The elf, whose name is Ash – also known as #OAPFFELF – has been spotted astride ladder trucks, learning CPR and playing with stuffed firehouse dogs.
Ash tangled himself in Christmas lights to help Ohio fire fighters remind holiday decorators to use sturdy ladders and not to crowd electrical outlets with plugs.
Members of Bath Township Local 4537 managed to find turnout gear for the little dude with giant blue eyes and rosy cheeks.
On December 7, Ash was seen outside the Ohio statehouse in Columbus with a coal-eating grin on his face, sharing in the joy felt by OAPFF members following their hard-fought victory in winning passage of SB 27, the Firefighters Cancer Presumption Bill.
Mysterious sightings of Ash the Elf occur daily. And, as social media – Twitter, Facebook and Instagram – are tracking his movements, traditional media have started to take notice.
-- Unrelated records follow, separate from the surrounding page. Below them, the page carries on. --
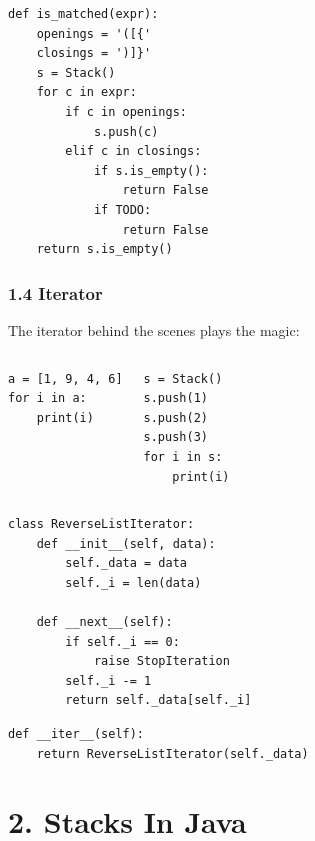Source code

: \documentclass[aspectratio=169, 14pt]{beamer}
\begin{document}
\begin{frame}[fragile]
    \begin{verbatim}
def is_matched(expr):
    openings = '([{'
    closings = ')]}'
    s = Stack()
    for c in expr:
        if c in openings:
            s.push(c)
        elif c in closings:
            if s.is_empty():
                return False
            if TODO:
                return False
    return s.is_empty()
    \end{verbatim}  

\end{frame}

\begin{frame}[fragile]
    \frametitle{1.4 Iterator}
    The \alert{iterator} behind the scenes plays the magic:

    \begin{columns}
        \begin{verbatim}
a = [1, 9, 4, 6]
for i in a:
    print(i)    
    \end{verbatim}
        \begin{verbatim}
s = Stack()
s.push(1)
s.push(2)
s.push(3)
for i in s:
    print(i)
    \end{verbatim}

    \end{columns}
\end{frame}

\begin{frame}[fragile]
    \begin{verbatim}
class ReverseListIterator:
    def __init__(self, data):
        self._data = data
        self._i = len(data)

    def __next__(self):
        if self._i == 0:
            raise StopIteration
        self._i -= 1
        return self._data[self._i]  
    \end{verbatim}

        \begin{verbatim}
def __iter__(self):
    return ReverseListIterator(self._data)        
        \end{verbatim}

\end{frame}

\section{\textcolor{darkmidnightblue}{2. Stacks In Java}}
\end{document}
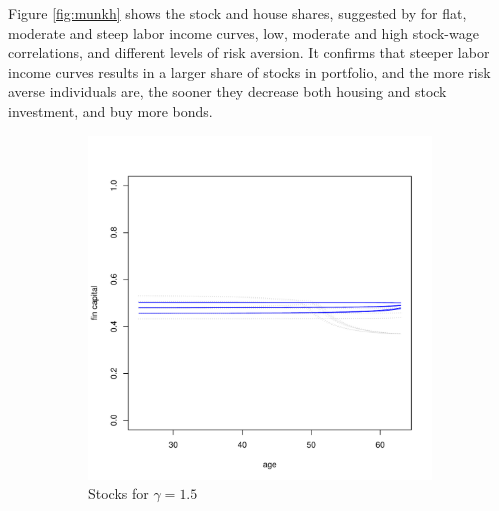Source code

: Figure \ref{fig:munkh} shows the stock and house shares, suggested by \citet{munk} for flat, moderate and steep labor income curves, low, moderate and high stock-wage correlations, and different levels of risk aversion. It confirms that steeper labor income curves results in a larger share of stocks in portfolio, and the more risk averse individuals are, the sooner they decrease both housing and stock investment, and buy more bonds.

\clearpage
\begin{figure}[H]
	\centering
    \begin{subfigure}{0.45\textwidth}
		\centering
		\includegraphics[scale=0.25]{figs/smunkhouse15.pdf}
		\caption{Stocks for $\gamma = 1.5$}
	\end{subfigure}
	\hfill
    \begin{subfigure}{0.45\textwidth}
		\centering

\end{subfigure}
\end{figure}
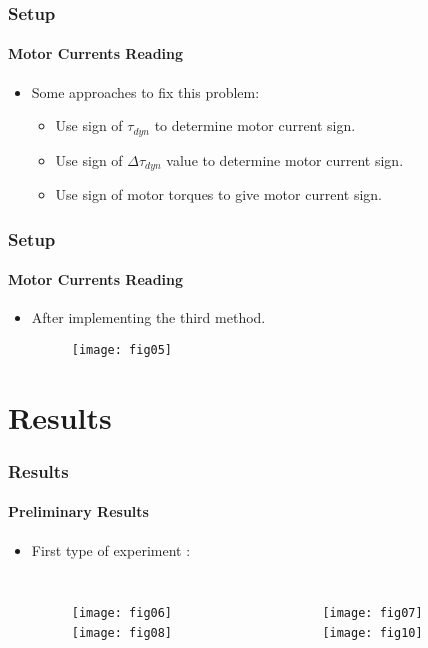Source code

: \documentclass[12pt,english]{beamer}
\begin{document}
  \begin{frame}
    \frametitle{Setup}
    \framesubtitle{Motor Currents Reading}
    \begin{itemize}
      \item Some approaches to fix this problem:
      \begin{itemize}
        \item Use sign of $\tau_{dyn}$ to determine motor current sign.
        \item Use sign of $\Delta \tau_{dyn}$ value to determine motor current sign.
        \item Use sign of motor torques to give motor current sign.
      \end{itemize}
    \end{itemize}
  \end{frame}  
  
  \begin{frame}
    \frametitle{Setup}
    \framesubtitle{Motor Currents Reading}
    \begin{itemize}
      \item After implementing the third method.
      \begin{figure}
        \texttt{[image: fig05]}
      \end{figure}
    \end{itemize}
  \end{frame}  

  \section{Results}
  \begin{frame}
    \frametitle{Results}
    \framesubtitle{Preliminary Results}
    \begin{itemize}
      \item First type of experiment :
      \begin{columns}
        \begin{figure}
          \texttt{[image: fig06]} \,
          \texttt{[image: fig08]} \,
        \end{figure}
        \begin{figure}
          \texttt{[image: fig07]} \,
          \texttt{[image: fig10]} \,
        \end{figure}
      \end{columns}
    \end{itemize}
  \end{frame}
  
\end{document}
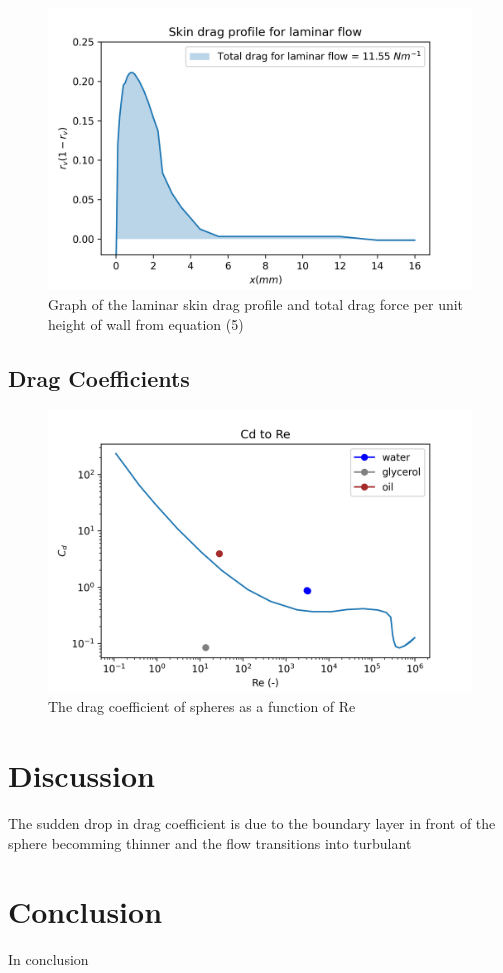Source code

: \documentclass{article}
\begin{document}
\begin{figure}[H]
\centering
\includegraphics[width=1\textwidth]{laminar_drag.png}
\caption{\label{fig:laminar_drag} Graph of the laminar skin drag profile and total drag force per unit height of wall from equation (5)}
\end{figure}

\subsection{Drag Coefficients}

\begin{figure}[H]
\centering
\includegraphics[width=1\textwidth]{CdRe_graph.png}
\caption{\label{fig:CdRe_graph} The drag coefficient of spheres as a function of Re}
\end{figure}

\section{Discussion}

The sudden drop in drag coefficient is due to the boundary layer in front of the sphere becomming thinner and the flow transitions into turbulant 


\section{Conclusion}

In conclusion
\end{document}
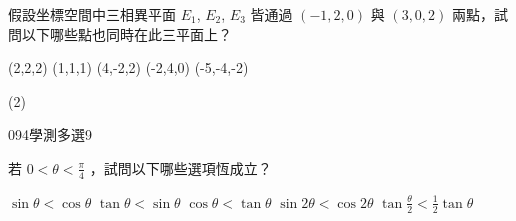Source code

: \begin{QUESTIONS}
\begin{QUESTION}
\begin{QBODY}
			假設坐標空間中三相異平面 $E_1$, $E_2$, $E_3$ 皆通過 $(-1,2,0)$ 與 $(3,0,2)$ 兩點，試問以下哪些點也同時在此三平面上？ 
			\begin{QOPS} 
				\QOP (2,2,2) 
				\QOP (1,1,1) 
				\QOP (4,-2,2) 
				\QOP (-2,4,0) 
				\QOP (-5,-4,-2)
			\end{QOPS}
        \end{QBODY}
        \begin{QFROMS}
        \end{QFROMS}
        \begin{QTAGS}\end{QTAGS}
        \begin{QANS}
            (2)
        \end{QANS}
        \begin{QSOLLIST}
        \end{QSOLLIST}
        \begin{QEMPTYSPACE}
        \end{QEMPTYSPACE}
    \end{QUESTION}
    \begin{QUESTION}
        \begin{ExamInfo}{094}{學測}{多選}{9}
        \end{ExamInfo}
        \begin{ExamAnsRateInfo}{37}{69}{32}{10}
        \end{ExamAnsRateInfo}
        \begin{QBODY}
			若 $0 < \theta < \frac{\pi}{4}$ ，試問以下哪些選項恆成立？ 
			\begin{QOPS} 
				\QOP	$\sin \theta < \cos \theta$	
				\QOP	$\tan \theta < \sin \theta$ 
				\QOP $\cos \theta < \tan \theta$ 
				\QOP $\sin{2\theta} <\cos{2\theta}$ 
				\QOP $\tan{\frac{\theta}{2}} <\frac{1}{2} \tan \theta$
			\end{QOPS}
			

\end{QBODY}
\end{QUESTION}
\end{QUESTIONS}
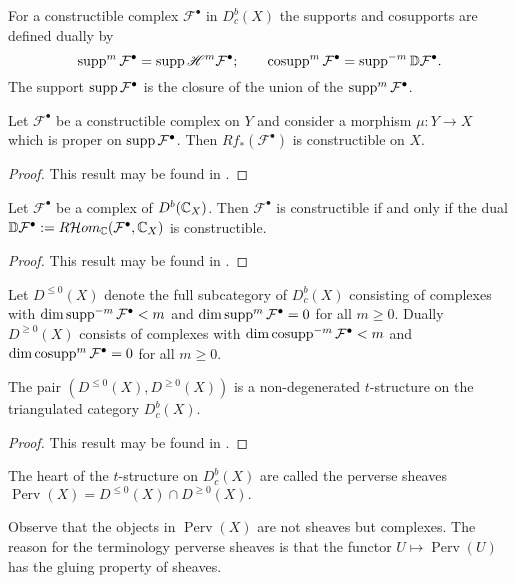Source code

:   For a constructible complex $\mathcal{F}^\bullet$ in $D^b_c(X)$ the supports and cosupports are defined dually by
  $$\operatorname{supp}^m\mathcal{F}^\bullet = \operatorname{supp} \mathscr{H}^m \mathcal{F}^\bullet; \qquad \operatorname{cosupp}^m\mathcal{F}^\bullet = \operatorname{supp}^{-m}\mathbb{D}\mathcal{F}^\bullet.$$
  The support $\operatorname{supp} \mathcal{F}^\bullet$ is the closure of the union of the $\operatorname{supp}^m\mathcal{F}^\bullet$.
  \begin{theorem}
    Let $\mathcal{F}^\bullet$ be a constructible complex on $Y$ and consider a morphism $\mu:Y\to X$ which is proper on $\operatorname{supp} \mathcal{F}^\bullet$. Then $Rf_*(\mathcal{F}^\bullet)$ is constructible on $X$.
  \end{theorem}
  \begin{proof}
    This result may be found in \cite[Chapter 4]{dimca2004sheaves}.
  \end{proof}
  \begin{theorem}
    Let $\mathcal{F}^\bullet$ be a complex of $D^b(\mathbb{C}_X)$. Then $\mathcal{F}^\bullet$ is constructible if and only if the dual $\mathbb{D}\mathcal{F}^\bullet := R \mathcal{H}om_{\mathbb{C}}(\mathcal{F}^\bullet,\mathbb{C}_X)$ is constructible.
  \end{theorem}
  \begin{proof}
    This result may be found in \cite[Chapter 4]{dimca2004sheaves}.
  \end{proof}
  Let $D^{\leq 0}(X)$ denote the full subcategory of $D^b_c(X)$ consisting of complexes with $\dim \operatorname{supp}^{-m} \mathcal{F}^\bullet < m$ and $\dim \operatorname{supp}^m \mathcal{F}^\bullet = 0$ for all $m\geq 0$.
  Dually $D^{\geq 0}(X)$ consists of complexes with $\dim \operatorname{cosupp}^{-m}\mathcal{F}^\bullet <m$ and $\dim \operatorname{cosupp}^m \mathcal{F}^\bullet = 0$ for all $m\geq 0$.
  \begin{proposition}
    The pair $(D^{\leq 0}(X), D^{\geq 0}(X))$ is a non-degenerated $t$-structure on the triangulated category $D^{b}_c(X)$.
  \end{proposition}
  \begin{proof}
    This result may be found in \cite[Chapter 5]{dimca2004sheaves}.
  \end{proof}
  \begin{definition}
    The heart of the $t$-structure on $D^b_c(X)$ are called the perverse sheaves $\operatorname{Perv}(X) = D^{\leq 0}(X)\cap D^{\geq 0}(X).$
  \end{definition}
  Observe that the objects in $\operatorname{Perv}(X)$ are not sheaves but complexes.
  The reason for the terminology perverse sheaves is that the functor $U\mapsto \operatorname{Perv}(U)$ has the gluing property of sheaves.
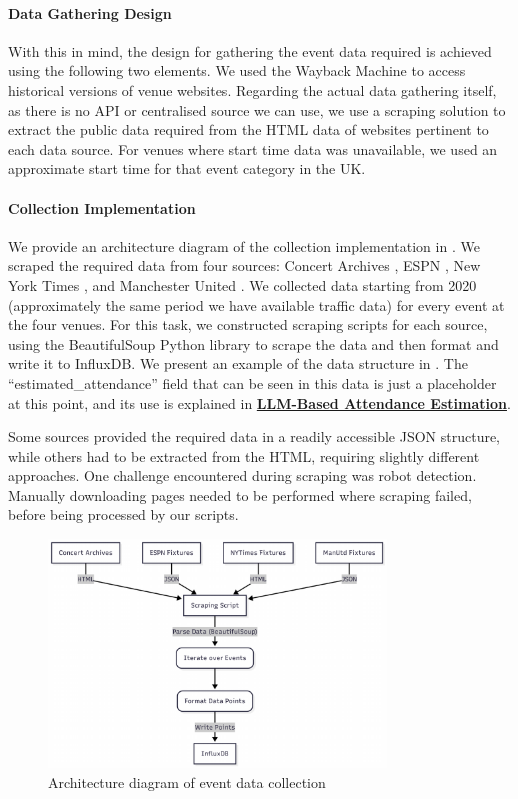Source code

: \paragraph{Data Gathering Design}
With this in mind, the design for gathering the event data required is achieved using the following two elements. We used the Wayback Machine \cite{noauthor_wayback_nodate} to access historical versions of venue websites. Regarding the actual data gathering itself, as there is no API or centralised source we can use, we use a scraping solution to extract the public data required from the HTML data of websites pertinent to each data source. For venues where start time data was unavailable, we used an approximate start time for that event category in the UK.

\paragraph{Collection Implementation}
We provide an architecture diagram of the collection implementation in . We scraped the required data from four sources: Concert Archives \cite{noauthor_concert_nodate}, ESPN \cite{noauthor_espn_nodate}, New York Times \cite{noauthor_NYTimes_nodate}, and Manchester United \cite{noauthor_manutd_nodate}. We collected data starting from 2020 (approximately the same period we have available traffic data) for every event at the four venues. For this task, we constructed scraping scripts for each source, using the BeautifulSoup Python library to scrape the data and then format and write it to InfluxDB. We present an example of the data structure in . The “estimated\_attendance” field that can be seen in this data is just a placeholder at this point, and its use is explained in \textbf{\hyperref[link:llm-attendance-estimation]{LLM-Based Attendance Estimation}}.

Some sources provided the required data in a readily accessible JSON structure, while others had to be extracted from the HTML, requiring slightly different approaches. One challenge encountered during scraping was robot detection. Manually downloading pages needed to be performed where scraping failed, before being processed by our scripts.

\begin{figure}[!ht]
  \centering
  \includegraphics[width=0.8\textwidth]{images/design-implementation/event-scraping.pdf}
  \caption{Architecture diagram of event data collection}
  \label{fig:event-scraping}
\end{figure}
The NBC affiliate in Cincinnati covered Ash’s efforts to promote fire safety, while he was also scheduled for an appearance on ABC 6 in Columbus.
Skeptics of the existence of Ash the Elf can see him on video (again #OAPFFELF) using an electric drill to install a smoke detector. As an added safety tip, Ash notes to be sure you weigh much more than the handheld tools you intend to use.
Still, questions remain. How can this little Elf – most certainly not licensed to drive – pop up randomly around the state on a daily basis? OAPFF’s Communications Director Doug Stern chalks it up to holiday magic, but also a good bit of planning and media foresight.
The truth is, Stern is the man behind the elf and there’s a method behind this orchestrated media madness.
“We do something every year around the holiday season to connect in fun way with the people we serve, to let them get to know their fire fighters and also slip in a public safety message,” says Stern.
He offers these tips:
Go get an Elf on the Shelf. Come to think of it, grab a few of them, available here: https://www.elfontheshelf.com/.
Create a social media hashtag (like #OAPFFELF) and use it uniformly across all platforms.
Encourage members to get involved.
Commit to producing at least one Elf sighting a day and create fun photo images of the elf in action, not just standing around or sitting on things.
Make it fun but also use the project as a mechanism for promoting a strong and positive public safety message.